Estrogen and progestin compared with simvastatin for hypercholesterolemia in postmenopausal women.N Engl J Med. 1997 Aug 28; 337(9):595-601.NEJM
Postmenopausal estrogen therapy has favorable effects on serum lipoproteins in women with normal serum lipid levels, but the effect of combined estrogen and progestin therapy on lipoproteins in women with hypercholesterolemia has not been determined, nor has it been directly compared with the effect of conventional lipid-lowering therapy.
In a randomized crossover trial, we studied 58 postmenopausal women with fasting serum total cholesterol levels greater than 250 mg per deciliter. Each woman received simvastatin (10 mg daily) for eight weeks and postmenopausal hormone therapy (up to 1.25 mg of conjugated equine estrogens daily, along with 5 mg of medroxyprogesterone acetate daily) for eight weeks, with an eight-week washout period between the two treatment phases.

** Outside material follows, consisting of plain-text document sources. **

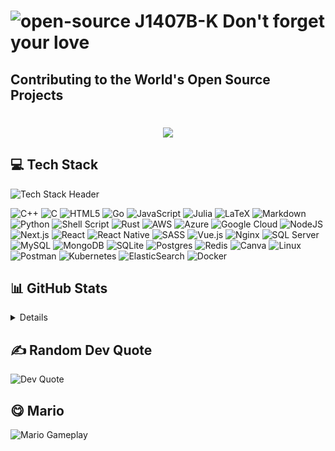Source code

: # ![open-source](https://user-images.githubusercontent.com/79493862/130308685-60eee7b7-120a-45ae-8a41-35d090ae335c.png) J1407B-K Don't forget your love

## Contributing to the World's Open Source Projects

<h1 align="center">
  <a href="https://git.io/typing-svg">
    <img src="https://readme-typing-svg.herokuapp.com/?color=%23F18900&lines=Hello+There!+👋;Pleased+to+meet+you!;&center=true&size=30">
  </a>
</h1>




## 💻 Tech Stack

![Tech Stack Header](https://github.com/erbanku/erbanku/assets/79493862/543c5ef4-bae2-45c3-9742-04af4b56cda1)

![C++](https://img.shields.io/badge/c++-%2300599C.svg?style=flat&logo=c%2B%2B)
![C](https://img.shields.io/badge/c-%2300599C.svg?style=flat&logo=c)
![HTML5](https://img.shields.io/badge/html5-%23E34F26.svg?style=flat&logo=html5)
![Go](https://img.shields.io/badge/go-%2300ADD8.svg?style=flat&logo=go)
![JavaScript](https://img.shields.io/badge/javascript-%23323330.svg?style=flat&logo=javascript&logoColor=%23F7DF1E)
![Julia](https://img.shields.io/badge/-Julia-9558B2?style=flat&logo=julia&logoColor=white)
![LaTeX](https://img.shields.io/badge/latex-%23008080.svg?style=flat&logo=latex)
![Markdown](https://img.shields.io/badge/markdown-%23000000.svg?style=flat&logo=markdown)
![Python](https://img.shields.io/badge/python-3670A0?style=flat&logo=python&logoColor=ffdd54)
![Shell Script](https://img.shields.io/badge/shell_script-%23121011.svg?style=flat&logo=gnu-bash)
![Rust](https://img.shields.io/badge/rust-%23000000.svg?style=flat&logo=rust)
![AWS](https://img.shields.io/badge/AWS-%23FF9900.svg?style=flat&logo=amazon-aws)
![Azure](https://img.shields.io/badge/azure-%230072C6.svg?style=flat&logo=azure-devops)
![Google Cloud](https://img.shields.io/badge/Google%20Cloud-%234285F4.svg?style=flat&logo=google-cloud)
![NodeJS](https://img.shields.io/badge/node.js-6DA55F?style=flat&logo=node.js)
![Next.js](https://img.shields.io/badge/Next-black?style=flat&logo=next.js)
![React](https://img.shields.io/badge/react-%2320232a.svg?style=flat&logo=react&logoColor=%2361DAFB)
![React Native](https://img.shields.io/badge/react_native-%2320232a.svg?style=flat&logo=react)
![SASS](https://img.shields.io/badge/SASS-hotpink.svg?style=flat&logo=SASS)
![Vue.js](https://img.shields.io/badge/vuejs-%2335495e.svg?style=flat&logo=vuedotjs)
![Nginx](https://img.shields.io/badge/nginx-%23009639.svg?style=flat&logo=nginx)
![SQL Server](https://img.shields.io/badge/Microsoft%20SQL%20Server-CC2927?style=flat&logo=microsoft%20sql%20server)
![MySQL](https://img.shields.io/badge/mysql-%2300f.svg?style=flat&logo=mysql)
![MongoDB](https://img.shields.io/badge/MongoDB-%234ea94b.svg?style=flat&logo=mongodb)
![SQLite](https://img.shields.io/badge/sqlite-%2307405e.svg?style=flat&logo=sqlite)
![Postgres](https://img.shields.io/badge/postgres-%23316192.svg?style=flat&logo=postgresql)
![Redis](https://img.shields.io/badge/redis-%23DD0031.svg?style=flat&logo=redis)
![Canva](https://img.shields.io/badge/Canva-%2300C4CC.svg?style=flat&logo=Canva)
![Linux](https://img.shields.io/badge/Linux-FCC624?style=flat&logo=linux&logoColor=black)
![Postman](https://img.shields.io/badge/Postman-FF6C37?style=flat&logo=postman)
![Kubernetes](https://img.shields.io/badge/kubernetes-%23326ce5.svg?style=flat&logo=kubernetes)
![ElasticSearch](https://img.shields.io/badge/ElasticSearch-005571?style=flat&logo=elasticsearch)
![Docker](https://img.shields.io/badge/docker-%230db7ed.svg?style=flat&logo=docker)

## 📊 GitHub Stats

<details>
  <summary>Details</summary>

  <picture>
    <source
      media="(prefers-color-scheme: dark)"
      srcset="https://github-readme-stats.vercel.app/api?username=J1407B-K&show_icons=true&theme=dark">
    <source
      media="(prefers-color-scheme: light)"
      srcset="https://github-readme-stats.vercel.app/api?username=J1407B-K&show_icons=true&theme=light">
    <img
      src="https://github-readme-stats.vercel.app/api?username=J1407B-K&show_icons=true&theme=light"
      alt="GitHub Stats">
  </picture>

  <picture>
    <source
      media="(prefers-color-scheme: dark)"
      srcset="https://github-readme-stats.vercel.app/api/top-langs/?username=J1407B-K&layout=compact&theme=dark">
    <source
      media="(prefers-color-scheme: light)"
      srcset="https://github-readme-stats.vercel.app/api/top-langs/?username=J1407B-K&layout=compact&theme=light">
    <img
      src="https://github-readme-stats.vercel.app/api/top-langs/?username=J1407B-K&layout=compact&theme=light"
      alt="Top Languages">
  </picture>

</details>

## ✍️ Random Dev Quote

<picture>
  <source
    media="(prefers-color-scheme: dark)"
    srcset="https://quotes-github-readme.vercel.app/api?type=horizontal&theme=dark">
  <source
    media="(prefers-color-scheme: light)"
    srcset="https://quotes-github-readme.vercel.app/api?type=horizontal&theme=light">
  <img
    src="https://quotes-github-readme.vercel.app/api?type=horizontal&theme=light"
    alt="Dev Quote">
</picture>

## 😋 Mario

![Mario Gameplay](https://github.com/erbanku/erbanku/assets/79493862/56f4be91-dcd4-4700-838d-5545ccdbf859)
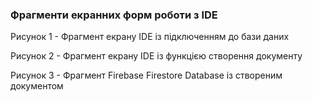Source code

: ### Фрагменти екранних форм роботи з IDE

<div>
    <p>Рисунок 1 - Фрагмент екрану IDE із підключенням до бази даних</p>
</div>

<div>
    <p>Рисунок 2 - Фрагмент екрану IDE із функцією створення документу</p>
</div>

<div>
    <p>Рисунок 3 - Фрагмент Firebase Firestore Database із створеним документом</p>
</div>
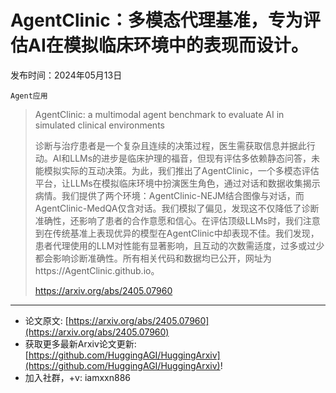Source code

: # AgentClinic：多模态代理基准，专为评估AI在模拟临床环境中的表现而设计。
发布时间：2024年05月13日

`Agent应用`
> AgentClinic: a multimodal agent benchmark to evaluate AI in simulated clinical environments
>
> 诊断与治疗患者是一个复杂且连续的决策过程，医生需获取信息并据此行动。AI和LLMs的进步是临床护理的福音，但现有评估多依赖静态问答，未能模拟实际的互动决策。为此，我们推出了AgentClinic，一个多模态评估平台，让LLMs在模拟临床环境中扮演医生角色，通过对话和数据收集揭示病情。我们提供了两个环境：AgentClinic-NEJM结合图像与对话，而AgentClinic-MedQA仅含对话。我们模拟了偏见，发现这不仅降低了诊断准确性，还影响了患者的合作意愿和信心。在评估顶级LLMs时，我们注意到在传统基准上表现优异的模型在AgentClinic中却表现不佳。我们发现，患者代理使用的LLM对性能有显著影响，且互动的次数需适度，过多或过少都会影响诊断准确性。所有相关代码和数据均已公开，网址为https://AgentClinic.github.io。
>
> https://arxiv.org/abs/2405.07960


<hr />

- 论文原文: [https://arxiv.org/abs/2405.07960](https://arxiv.org/abs/2405.07960)
- 获取更多最新Arxiv论文更新: [https://github.com/HuggingAGI/HuggingArxiv](https://github.com/HuggingAGI/HuggingArxiv)!
- 加入社群，+v: iamxxn886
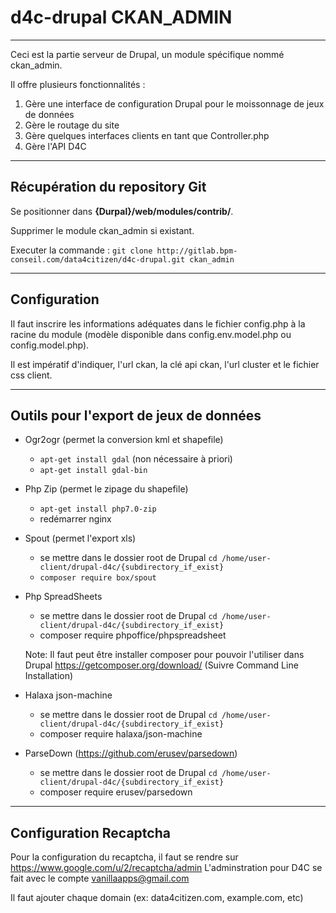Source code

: # d4c-drupal CKAN_ADMIN 

---

Ceci est la partie serveur de Drupal, un module spécifique nommé ckan_admin.

Il offre plusieurs fonctionnalités : 

1. Gère une interface de configuration Drupal pour le moissonnage de jeux de données
2. Gère le routage du site
3. Gère quelques interfaces clients en tant que Controller.php
4. Gère l'API D4C

---

## Récupération du repository Git

Se positionner dans **{Durpal}/web/modules/contrib/**.

Supprimer le module ckan_admin si existant.

Executer la commande : `git clone http://gitlab.bpm-conseil.com/data4citizen/d4c-drupal.git ckan_admin`

---

## Configuration

Il faut inscrire les informations adéquates dans le fichier config.php à la racine du module (modèle disponible dans config.env.model.php ou config.model.php).

Il est impératif d'indiquer, l'url ckan, la clé api ckan, l'url cluster et le fichier css client.

---

## Outils pour l'export de jeux de données

- Ogr2ogr (permet la conversion kml et shapefile)
	- `apt-get install gdal` (non nécessaire à priori)
	- `apt-get install gdal-bin`

- Php Zip (permet le zipage du shapefile)
	- `apt-get install php7.0-zip`
	- redémarrer nginx

- Spout (permet l'export xls)
	- se mettre dans le dossier root de Drupal `cd /home/user-client/drupal-d4c/{subdirectory_if_exist}`
	- `composer require box/spout`
	
- Php SpreadSheets
	- se mettre dans le dossier root de Drupal `cd /home/user-client/drupal-d4c/{subdirectory_if_exist}`
	- composer require phpoffice/phpspreadsheet
	
	Note: Il faut peut être installer composer pour pouvoir l'utiliser dans Drupal
	https://getcomposer.org/download/ (Suivre Command Line Installation)
	
-  Halaxa json-machine
	- se mettre dans le dossier root de Drupal `cd /home/user-client/drupal-d4c/{subdirectory_if_exist}`
	- composer require halaxa/json-machine
	
-  ParseDown (https://github.com/erusev/parsedown)
	- se mettre dans le dossier root de Drupal `cd /home/user-client/drupal-d4c/{subdirectory_if_exist}`
	- composer require erusev/parsedown

---

## Configuration Recaptcha

Pour la configuration du recaptcha, il faut se rendre sur https://www.google.com/u/2/recaptcha/admin
L'adminstration pour D4C se fait avec le compte vanillaapps@gmail.com

Il faut ajouter chaque domain (ex: data4citizen.com, example.com, etc)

At base line, the mean (+/-SD) cholesterol values were as follows: total cholesterol, 305+/-39 mg per deciliter; high-density lipoprotein (HDL) cholesterol, 62+/-19 mg per deciliter; and low-density lipoprotein (LDL) cholesterol, 217+/-39 mg per deciliter. For total cholesterol, the mean decrease with hormone therapy was 14 percent (95 percent confidence interval, 11 to 16 percent) and the mean decrease with simvastatin was 26 percent (95 percent confidence interval, 23 to 29 percent). For LDL cholesterol, the mean decrease was 24 percent (95 percent confidence interval, 20 to 28 percent) with hormone therapy and 36 percent (95 percent confidence interval, 32 to 40 percent) with simvastatin. The effect of simvastatin was significantly greater than that of hormone therapy (P<0.001). HDL cholesterol increased similarly with hormone therapy (mean increase, 7 percent; 95 percent confidence interval, 2 to 12 percent) and simvastatin (mean increase, 7 percent; 95 percent confidence interval, 4 to 10 percent). Triglyceride levels increased with hormone therapy (mean increase, 29 percent; 95 percent confidence interval, 15 to 42 percent) but decreased with simvastatin (mean decrease, 14 percent; 95 percent confidence interval, 8 to 20 percent). Lp(a) lipoprotein decreased with hormone therapy (mean decrease, 27 percent; 95 percent confidence interval, 20 to 34 percent), but not with simvastatin.
In postmenopausal women with hypercholesterolemia, therapy with estrogen plus progestin has beneficial effects on lipoprotein levels. Hormone therapy may be an effective alternative to treatment with simvastatin, especially in women with normal triglyceride levels.